Ian Birrell wrote recently that, in the words of the headline above his piece, “Britain needs a party that proudly champions cosmopolitan values”. A London Party, perhaps?
Multi-party politics, he wrote, perhaps “offers an opportunity for voters dismayed by sneering attacks on metropolitan values and modernity”, before turning his pen to UKIP’s failure to make election headway in the capital:
“The city is younger, better educated and more diverse than the rest of Britain, making it less eurosceptic and less hostile to foreigners. Hardly surprising when one-third of Londoners were born abroad – nor indeed when the capital has been revived as a global powerhouse partly by migration.”
He concluded by asking –
“So who will represent the ‘educated, cultural and young’. Surely there should be one party standing before voters with a sense of optimistic pride in the nation as it is today, not staring back at a mythologised past – and if mainstream parties vacate this territory, it creates a gap in the political market.”

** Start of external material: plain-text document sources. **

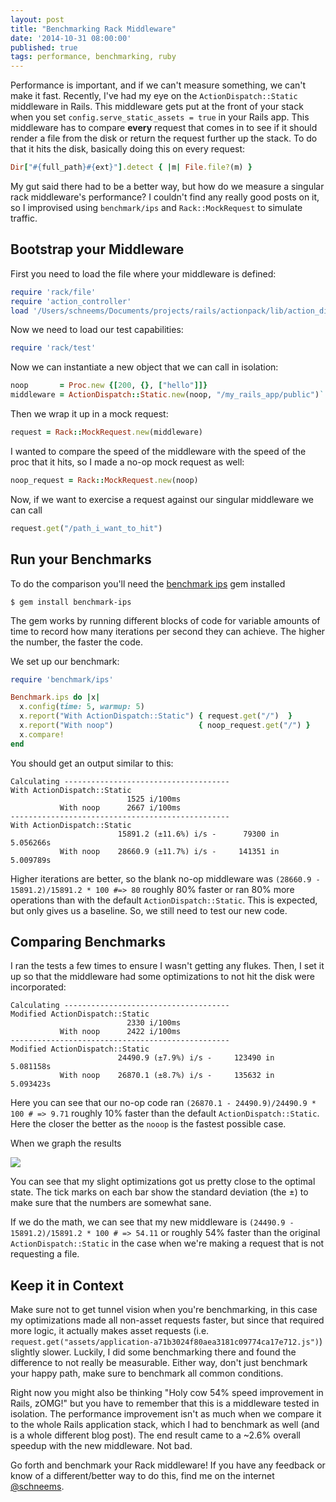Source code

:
 ```yaml
---
layout: post
title: "Benchmarking Rack Middleware"
date: '2014-10-31 08:00:00'
published: true
tags: performance, benchmarking, ruby
---
```


Performance is important, and if we can't measure something, we can't make it fast. Recently, I've had my eye on the `ActionDispatch::Static` middleware in Rails. This middleware gets put at the front of your stack when you set `config.serve_static_assets = true` in your Rails app. This middleware has to compare **every** request that comes in to see if it should render a file from the disk or return the request further up the stack. To do that it hits the disk, basically doing this on every request:

```ruby
Dir["#{full_path}#{ext}"].detect { |m| File.file?(m) }
```

My gut said there had to be a better way, but how do we measure a singular rack middleware's performance? I couldn't find any really good posts on it, so I improvised using `benchmark/ips` and `Rack::MockRequest` to simulate traffic.

## Bootstrap your Middleware

First you need to load the file where your middleware is defined:

```ruby
require 'rack/file'
require 'action_controller'
load '/Users/schneems/Documents/projects/rails/actionpack/lib/action_dispatch/middleware/static.rb'
```

Now we need to load our test capabilities:

```ruby
require 'rack/test'
```

Now we can instantiate a new object that we can call in isolation:

```ruby
noop       = Proc.new {[200, {}, ["hello"]]}
middleware = ActionDispatch::Static.new(noop, "/my_rails_app/public")`
```

Then we wrap it up in a mock request:

```ruby
request = Rack::MockRequest.new(middleware)
```

I wanted to compare the speed of the middleware with the speed of the proc that it hits, so I made a no-op mock request as well:


```ruby
noop_request = Rack::MockRequest.new(noop)
```

Now, if we want to exercise a request against our singular middleware we can call

```ruby
request.get("/path_i_want_to_hit")
```

## Run your Benchmarks

To do the comparison you'll need the [benchmark ips](https://github.com/evanphx/benchmark-ips) gem installed

```
$ gem install benchmark-ips
```

The gem works by running different blocks of code for variable amounts of time to record how many iterations per second they can achieve. The higher the number, the faster the code.

We set up our benchmark:

```ruby
require 'benchmark/ips'

Benchmark.ips do |x|
  x.config(time: 5, warmup: 5)
  x.report("With ActionDispatch::Static") { request.get("/")  }
  x.report("With noop")                   { noop_request.get("/") }
  x.compare!
end
```

You should get an output similar to this:

```
Calculating -------------------------------------
With ActionDispatch::Static
                          1525 i/100ms
           With noop      2667 i/100ms
-------------------------------------------------
With ActionDispatch::Static
                        15891.2 (±11.6%) i/s -      79300 in   5.056266s
           With noop    28660.9 (±11.7%) i/s -     141351 in   5.009789s
```

Higher iterations are better, so the blank no-op middleware was `(28660.9 - 15891.2)/15891.2 * 100 #=> 80` roughly 80% faster or ran 80% more operations than with the default `ActionDispatch::Static`. This is expected, but only gives us a baseline. So, we still need to test our new code.

## Comparing Benchmarks

I ran the tests a few times to ensure I wasn't getting any flukes. Then, I set it up so that the middleware had some optimizations to not hit the disk were incorporated:


```
Calculating -------------------------------------
Modified ActionDispatch::Static
                          2330 i/100ms
           With noop      2422 i/100ms
-------------------------------------------------
Modified ActionDispatch::Static
                        24490.9 (±7.9%) i/s -     123490 in   5.081158s
           With noop    26870.1 (±8.7%) i/s -     135632 in   5.093423s
```

Here you can see that our no-op code ran `(26870.1 - 24490.9)/24490.9 * 100 # => 9.71` roughly 10% faster than the default `ActionDispatch::Static`. Here the closer the better as the `nooop` is the fastest possible case.

When we graph the results

![](https://www.dropbox.com/s/dcsrhrfh7gb44dc/Screenshot%202014-08-08%2014.05.21.png?dl=1)

You can see that my slight optimizations got us pretty close to the optimal state. The tick marks on each bar show the standard deviation (the ±) to make sure that the numbers are somewhat sane.

If we do the math, we can see that my new middleware is `(24490.9 - 15891.2)/15891.2 * 100 # => 54.11` or roughly 54% faster than the original `ActionDispatch::Static` in the case when we're making a request that is not requesting a file.

## Keep it in Context

Make sure not to get tunnel vision when you're benchmarking, in this case my optimizations made all non-asset requests faster, but since that required more logic, it actually makes asset requests (i.e. `request.get("assets/application-a71b3024f80aea3181c09774ca17e712.js")`) slightly slower. Luckily, I did some benchmarking there and found the difference to not really be measurable. Either way, don't just benchmark your happy path, make sure to benchmark all common conditions.

Right now you might also be thinking "Holy cow 54% speed improvement in Rails, zOMG!" but you have to remember that this is a middleware tested in isolation. The performance improvement isn't as much when we compare it to the whole Rails application stack, which I had to benchmark as well (and is a whole different blog post). The end result came to a ~2.6% overall speedup with the new middleware. Not bad.

Go forth and benchmark your Rack middleware! If you have any feedback or know of a different/better way to do this, find me on the internet [@schneems](https://twitter.com/schneems).
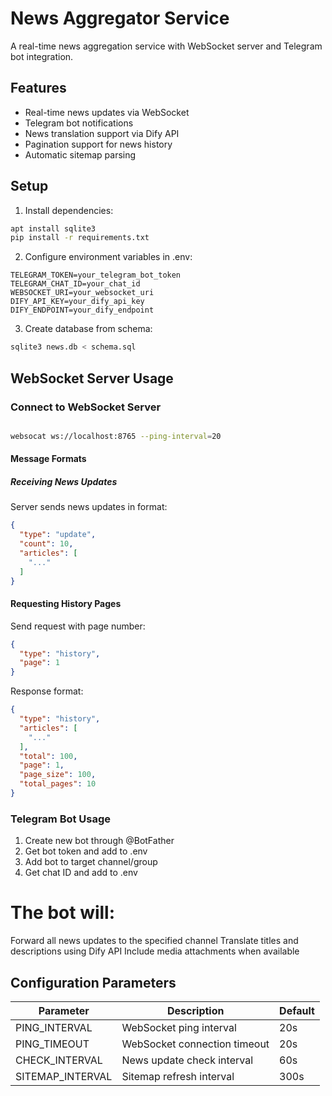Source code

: # News Aggregator Service

A real-time news aggregation service with WebSocket server and Telegram bot integration.

## Features

- Real-time news updates via WebSocket
- Telegram bot notifications
- News translation support via Dify API
- Pagination support for news history
- Automatic sitemap parsing

## Setup

1. Install dependencies:

```bash
apt install sqlite3
pip install -r requirements.txt
```

2. Configure environment variables in .env:

```dotenv
TELEGRAM_TOKEN=your_telegram_bot_token
TELEGRAM_CHAT_ID=your_chat_id
WEBSOCKET_URI=your_websocket_uri
DIFY_API_KEY=your_dify_api_key  
DIFY_ENDPOINT=your_dify_endpoint
```

3. Create database from schema:

```bash
sqlite3 news.db < schema.sql
```

## WebSocket Server Usage

### Connect to WebSocket Server

```bash

websocat ws://localhost:8765 --ping-interval=20
```

#### Message Formats

##### Receiving News Updates

Server sends news updates in format:

```json
{
  "type": "update",
  "count": 10,
  "articles": [
    "..."
  ]
}
```

#### Requesting History Pages

Send request with page number:

```json
{
  "type": "history",
  "page": 1
}
```

Response format:

```json
{
  "type": "history",
  "articles": [
    "..."
  ],
  "total": 100,
  "page": 1,
  "page_size": 100,
  "total_pages": 10
}
```

### Telegram Bot Usage

1. Create new bot through @BotFather
2. Get bot token and add to .env
3. Add bot to target channel/group
4. Get chat ID and add to .env

# The bot will:

Forward all news updates to the specified channel
Translate titles and descriptions using Dify API
Include media attachments when available

## Configuration Parameters

| Parameter        | Description                  | Default |
|------------------|------------------------------|---------|
| PING_INTERVAL    | WebSocket ping interval      | 20s     |
| PING_TIMEOUT     | WebSocket connection timeout | 20s     |
| CHECK_INTERVAL   | News update check interval   | 60s     |
| SITEMAP_INTERVAL | Sitemap refresh interval     | 300s    |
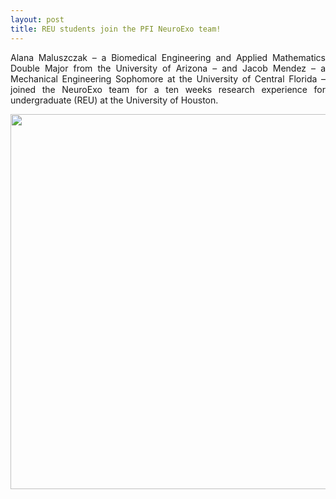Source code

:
 ```yaml
---
layout: post
title: REU students join the PFI NeuroExo team!
---
```


<p align="justify"> Alana Maluszczak – a Biomedical Engineering and Applied Mathematics Double Major from the University of Arizona – and Jacob Mendez – a Mechanical Engineering Sophomore at the University of Central Florida – joined the NeuroExo team for a ten weeks research experience for undergraduate (REU) at the University of Houston. </p>

<div style="text-align:center"><img src="/photos/Jacob_Alana.jpg" width="600" /></div>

Ian is not alone. Standing shoulder-to-shoulder with him is Matthew Parris, who wrote at the time of the Clacton by-election that the Conservatives must choose between the Britain it stands for, in his view, and another Britain:
“From the train leaving Stratford at platform 10a, you can see Canary Wharf, humming with a sense of the possible. You must turn your back on that if you want to go to Clacton. I don’t, and the Tories shouldn’t.”
Alongside Ian, too, is Janan Ganesh, who argued recently that “Britain’s great enrichment over recent decades has coincided with its membership of the European project…This suggests that Europe has either served us well or – on the harshest analysis possible – not held us back in any really decisive way.” He continued –
“Britain cannot allow the terms of political trade to be set by the miserabilists, and not just because they are wrong. They also have the capacity to do grievous harm. The real threat to this country is nothing these people complain of – Europe, migrants, markets, London’s encapsulation of all these things – but a political overreaction to the complaints themselves.”
It is easy to see what the manifesto of the London Party – or rather, to be faithful to the argument of Ian’s piece, the Metropolitan Party – might look like. It would be economically liberal and socially liberal. It would be pro-capitalism as well as pro-capital. (Birell’s piece was published in that most cosmopolitan of dailies, the Financial Times.) It would be pro-immigration. It would be Euro-sceptic in the real rather than the usual sense of the word: that’s to say, sceptical of the European project while also being instinctively supportive of Britain’s EU membership. It would be pro-same sex marriage, and other liberal social changes. It would support more housebuilding. It would smile both on centre-right public service reforms and centre-left plans for radical constitutional change. Its core vote would be the young, urban and educated. Its house magazine would be The Economist. Its football team would be Chelsea. Its anthem would be City Lights. Its symbol would be the Shard (caricatured by its opponents with illustrations of Barad-dur). Sneered at by its opponents, it would sneer back.
Now, my purpose today is not to disagree with this new arrival (if you want a first-rate take on why the Metropolitan Party is wrong, read Peter Franklin), but to make a point and ask a question.
The point: Ian, Matthew and Janan are all conservatives. Ian is David Cameron’s former speechwriter. Matthew is a former Tory MP. Janan is George Osborne’s biographer and formerly worked for Policy Exchange.
But I cannot think of a single Conservative politician – or any politician at all – who speaks for the Metropolitan Party. Perhaps Mark Field in the City of London and Westminster. But he is not an enthusiast for the present Party leadership, which is a condition of the new party’s membership. Don’t float the name of Nick Boles. He is a fervent supporter of tougher immigration controls. George Osborne? But he takes the Conservative line on the EU and migration.
The question: why the gap? What does it tell us about the state of British politics?